(d) Continuity of business enterprise—(1) General rule. Continuity of business enterprise (COBE) requires that the issuing corporation (P), as defined in paragraph (b) of this section, either continue the target corporation's (T's) historic business or use a significant portion of T's historic business assets in a business. The preceding sentence applies to transactions occurring after January 28, 1998, except that it does not apply to any transaction occurring pursuant to a written agreement which is binding on January 28, 1998, and at all times thereafter. The application of this general rule to certain transactions, such as mergers of holding companies, will depend on all facts and circumstances. The policy underlying this general rule, which is to ensure that reorganizations are limited to readjustments of continuing interests in property under modified corporate form, provides the guidance necessary to make these facts and circumstances determinations.
(2) Business continuity. (i) The continuity of business enterprise requirement is satisfied if P continues T's historic business. The fact P is in the same line of business as T tends to establish the requisite continuity, but is not alone sufficient.
(ii) If T has more than one line of business, continuity of business enterprise requires only that P continue a significant line of business.

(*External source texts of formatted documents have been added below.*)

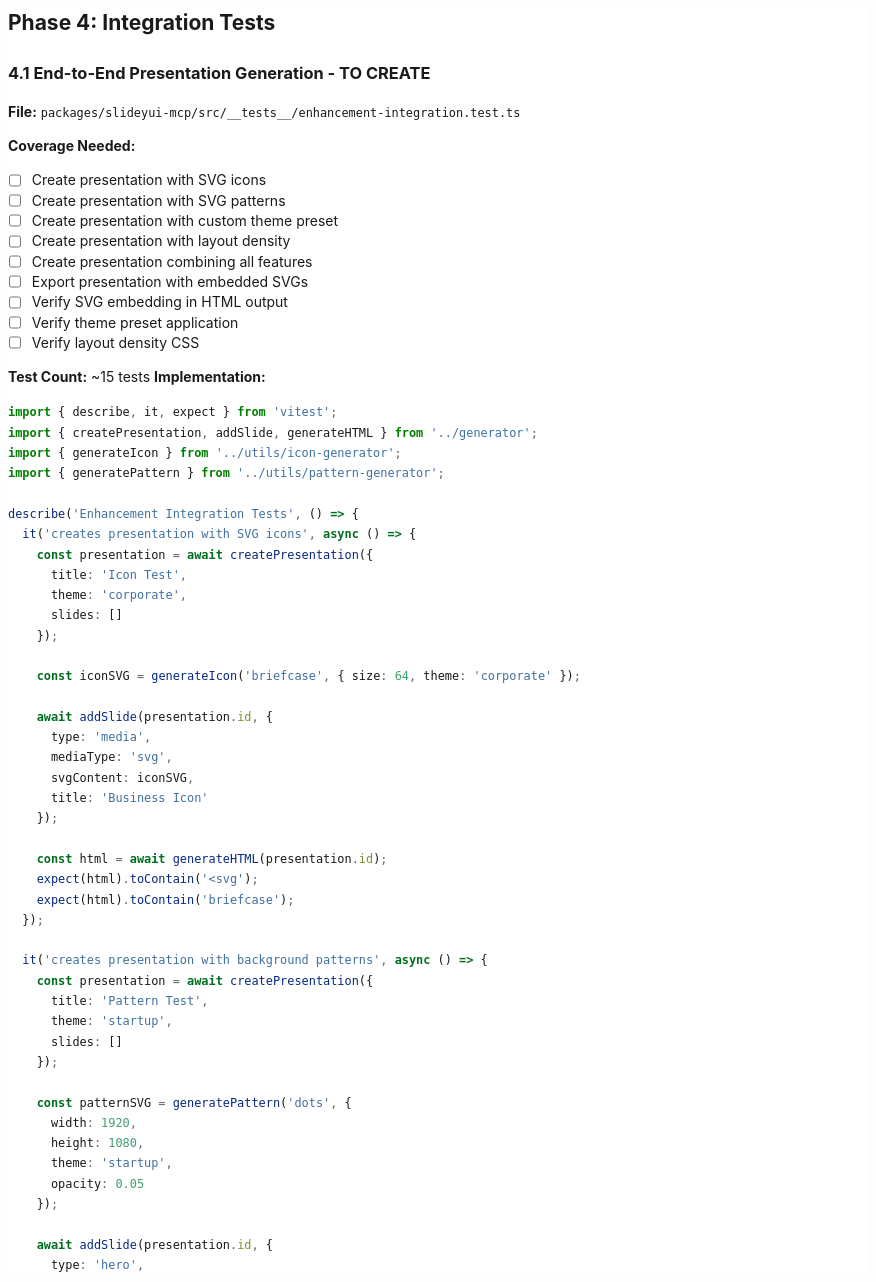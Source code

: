 
## Phase 4: Integration Tests

### 4.1 End-to-End Presentation Generation - TO CREATE

**File:** `packages/slideyui-mcp/src/__tests__/enhancement-integration.test.ts`

**Coverage Needed:**
- [ ] Create presentation with SVG icons
- [ ] Create presentation with SVG patterns
- [ ] Create presentation with custom theme preset
- [ ] Create presentation with layout density
- [ ] Create presentation combining all features
- [ ] Export presentation with embedded SVGs
- [ ] Verify SVG embedding in HTML output
- [ ] Verify theme preset application
- [ ] Verify layout density CSS

**Test Count:** ~15 tests
**Implementation:**
```typescript
import { describe, it, expect } from 'vitest';
import { createPresentation, addSlide, generateHTML } from '../generator';
import { generateIcon } from '../utils/icon-generator';
import { generatePattern } from '../utils/pattern-generator';

describe('Enhancement Integration Tests', () => {
  it('creates presentation with SVG icons', async () => {
    const presentation = await createPresentation({
      title: 'Icon Test',
      theme: 'corporate',
      slides: []
    });

    const iconSVG = generateIcon('briefcase', { size: 64, theme: 'corporate' });

    await addSlide(presentation.id, {
      type: 'media',
      mediaType: 'svg',
      svgContent: iconSVG,
      title: 'Business Icon'
    });

    const html = await generateHTML(presentation.id);
    expect(html).toContain('<svg');
    expect(html).toContain('briefcase');
  });

  it('creates presentation with background patterns', async () => {
    const presentation = await createPresentation({
      title: 'Pattern Test',
      theme: 'startup',
      slides: []
    });

    const patternSVG = generatePattern('dots', {
      width: 1920,
      height: 1080,
      theme: 'startup',
      opacity: 0.05
    });

    await addSlide(presentation.id, {
      type: 'hero',
```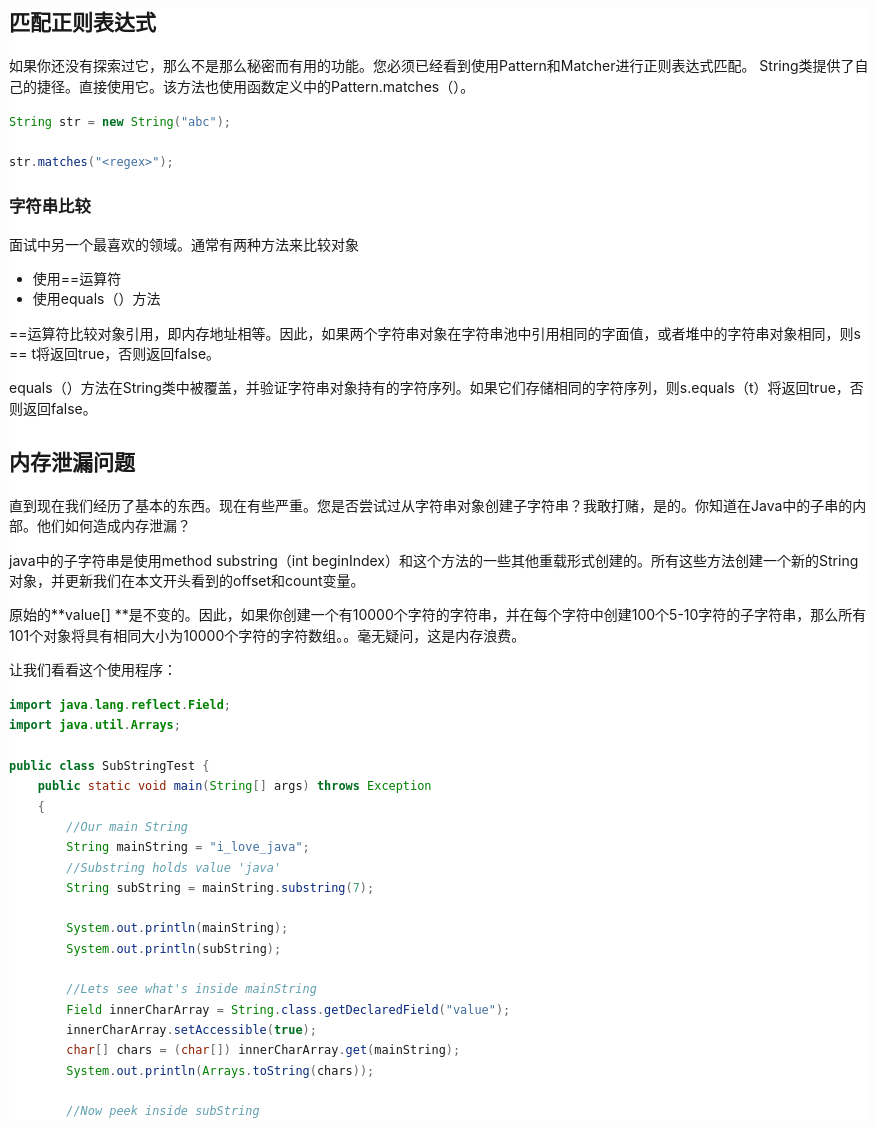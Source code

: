 

## 匹配正则表达式

如果你还没有探索过它，那么不是那么秘密而有用的功能。您必须已经看到使用Pattern和Matcher进行正则表达式匹配。 String类提供了自己的捷径。直接使用它。该方法也使用函数定义中的Pattern.matches（）。



```java
String str = new String("abc");

str.matches("<regex>");
```



### 字符串比较



面试中另一个最喜欢的领域。通常有两种方法来比较对象



- 使用==运算符
- 使用equals（）方法

==运算符比较对象引用，即内存地址相等。因此，如果两个字符串对象在字符串池中引用相同的字面值，或者堆中的字符串对象相同，则s == t将返回true，否则返回false。



equals（）方法在String类中被覆盖，并验证字符串对象持有的字符序列。如果它们存储相同的字符序列，则s.equals（t）将返回true，否则返回false。



## 内存泄漏问题



直到现在我们经历了基本的东西。现在有些严重。您是否尝试过从字符串对象创建子字符串？我敢打赌，是的。你知道在Java中的子串的内部。他们如何造成内存泄漏？



java中的子字符串是使用method substring（int beginIndex）和这个方法的一些其他重载形式创建的。所有这些方法创建一个新的String对象，并更新我们在本文开头看到的offset和count变量。



原始的**value[] **是不变的。因此，如果你创建一个有10000个字符的字符串，并在每个字符中创建100个5-10字符的子字符串，那么所有101个对象将具有相同大小为10000个字符的字符数组。。毫无疑问，这是内存浪费。

让我们看看这个使用程序：

```java
import java.lang.reflect.Field;
import java.util.Arrays;

public class SubStringTest {
    public static void main(String[] args) throws Exception
    {
        //Our main String
        String mainString = "i_love_java";
        //Substring holds value 'java'
        String subString = mainString.substring(7);

        System.out.println(mainString);
        System.out.println(subString);

        //Lets see what's inside mainString
        Field innerCharArray = String.class.getDeclaredField("value");
        innerCharArray.setAccessible(true);
        char[] chars = (char[]) innerCharArray.get(mainString);
        System.out.println(Arrays.toString(chars));

        //Now peek inside subString
```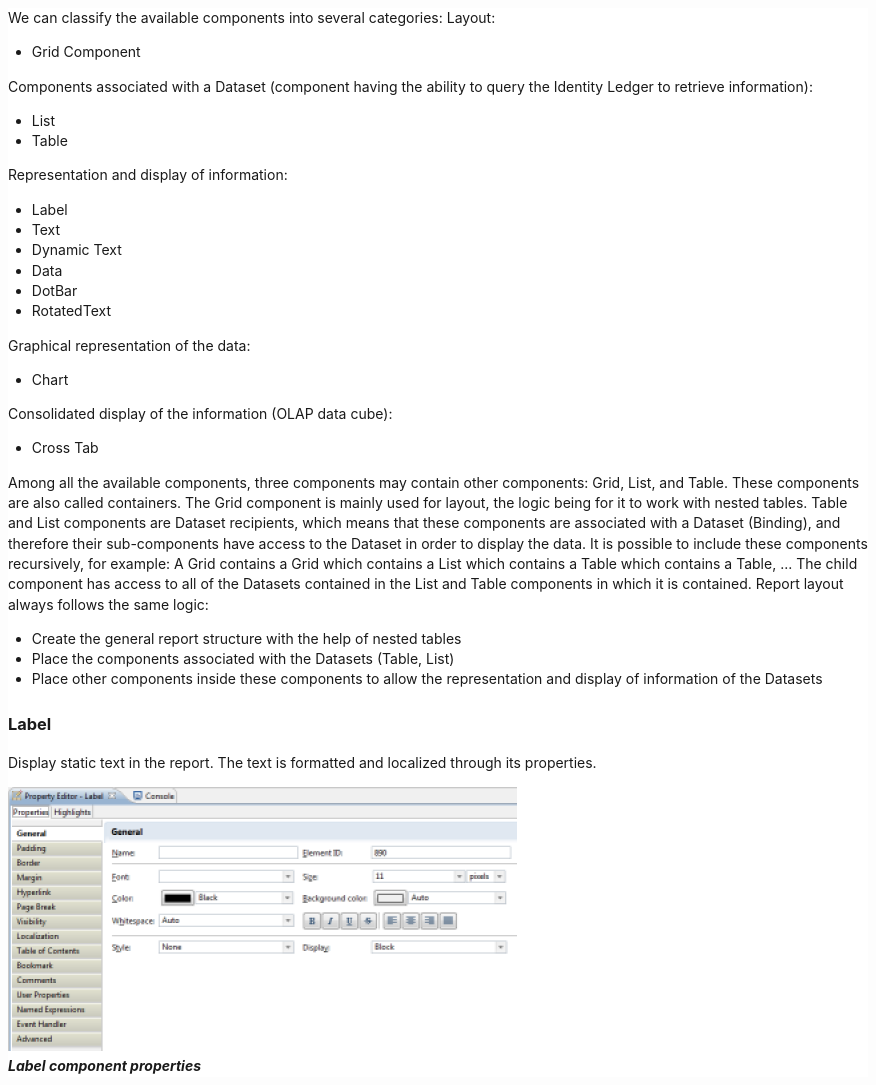 We can classify the available components into several categories:
Layout:  

- Grid Component

Components associated with a Dataset (component having the ability to query the Identity Ledger to retrieve information):

- List
- Table

Representation and display of information:

- Label
- Text
- Dynamic Text
- Data
- DotBar
- RotatedText

Graphical representation of the data:

- Chart

Consolidated display of the information (OLAP data cube):

- Cross Tab

Among all the available components, three components may contain other components: Grid, List, and Table. These components are also called containers. The Grid component is mainly used for layout, the logic being for it to work with nested tables. Table and List components are Dataset recipients, which means that these components are associated with a Dataset (Binding), and therefore their sub-components have access to the Dataset in order to display the data. It is possible to include these components recursively, for example: A Grid contains a Grid which contains a List which contains a Table which contains a Table, ... The child component has access to all of the Datasets contained in the List and Table components in which it is contained.
Report layout always follows the same logic:

- Create the general report structure with the help of nested tables
- Place the components associated with the Datasets (Table, List)
- Place other components inside these components to allow the representation and display of information of the Datasets

### Label

Display static text in the report. The text is formatted and localized through its properties.

![Label component properties](./images/worddav0bb328d75cfcf5854c12e9583f4a5ad3.png "Label component properties")  
**_Label component properties_**
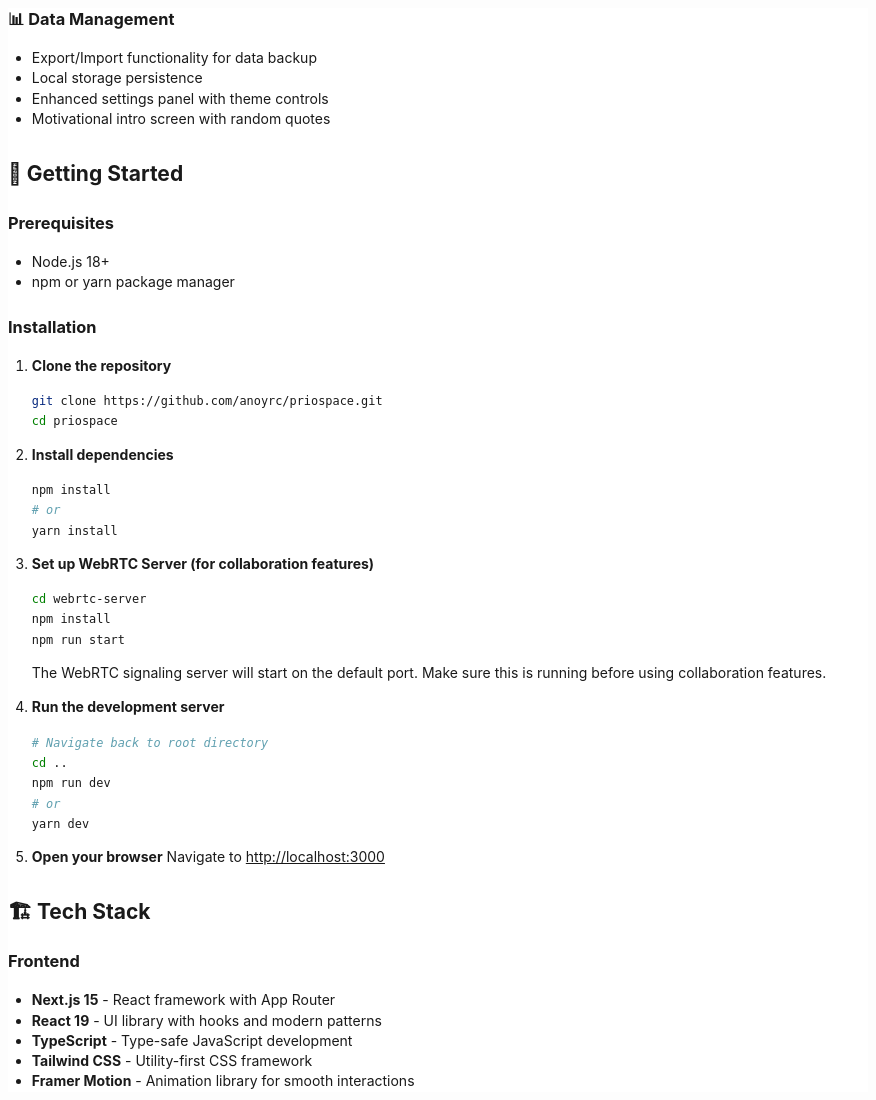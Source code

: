 ### 📊 Data Management
- Export/Import functionality for data backup
- Local storage persistence
- Enhanced settings panel with theme controls
- Motivational intro screen with random quotes

## 🚀 Getting Started

### Prerequisites

- Node.js 18+ 
- npm or yarn package manager

### Installation

1. **Clone the repository**
   ```bash
   git clone https://github.com/anoyrc/priospace.git
   cd priospace
   ```

2. **Install dependencies**
   ```bash
   npm install
   # or
   yarn install
   ```

3. **Set up WebRTC Server (for collaboration features)**
   ```bash
   cd webrtc-server
   npm install
   npm run start
   ```
   
   The WebRTC signaling server will start on the default port. Make sure this is running before using collaboration features.

4. **Run the development server**
   ```bash
   # Navigate back to root directory
   cd ..
   npm run dev
   # or
   yarn dev
   ```

5. **Open your browser**
   Navigate to [http://localhost:3000](http://localhost:3000)

## 🏗️ Tech Stack

### Frontend
- **Next.js 15** - React framework with App Router
- **React 19** - UI library with hooks and modern patterns
- **TypeScript** - Type-safe JavaScript development
- **Tailwind CSS** - Utility-first CSS framework
- **Framer Motion** - Animation library for smooth interactions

(iii) In general, a corporation's historic business is the business it has conducted most recently. However, a corporation's historic business is not one the corporation enters into as part of a plan of reorganization.
(iv) All facts and circumstances are considered in determining the time when the plan comes into existence and in determining whether a line of business is “significant”.
(3) Asset continuity. (i) The continuity of business enterprise requirement is satisfied if P uses a significant portion of T's historic business assets in a business.
(ii) A corporation's historic business assets are the assets used in its historic business. Business assets may include stock and securities and intangible operating assets such as good will, patents, and trademarks, whether or not they have a tax basis.
(iii) In general, the determination of the portion of a corporation's assets considered “significant” is based on the relative importance of the assets to operation of the business. However, all other facts and circumstances, such as the net fair market value of those assets, will be considered.
(4) Acquired assets or stock held by members of the qualified group or partnerships. The following rules apply in determining whether the COBE requirement of paragraph (d)(1) of this section is satisfied:
(i) Businesses and assets of members of a qualified group. The issuing corporation is treated as holding all of the businesses and assets of all of the members of the qualified group, as defined in paragraph (d)(4)(ii) of this section.
(ii) Qualified group. A qualified group is one or more chains of corporations connected through stock ownership with the issuing corporation, but only if the issuing corporation owns directly stock meeting the requirements of section 368(c) in at least one other corporation, and stock meeting the requirements of section 368(c) in each of the corporations (except the issuing corporation) is owned directly by one of the other corporations.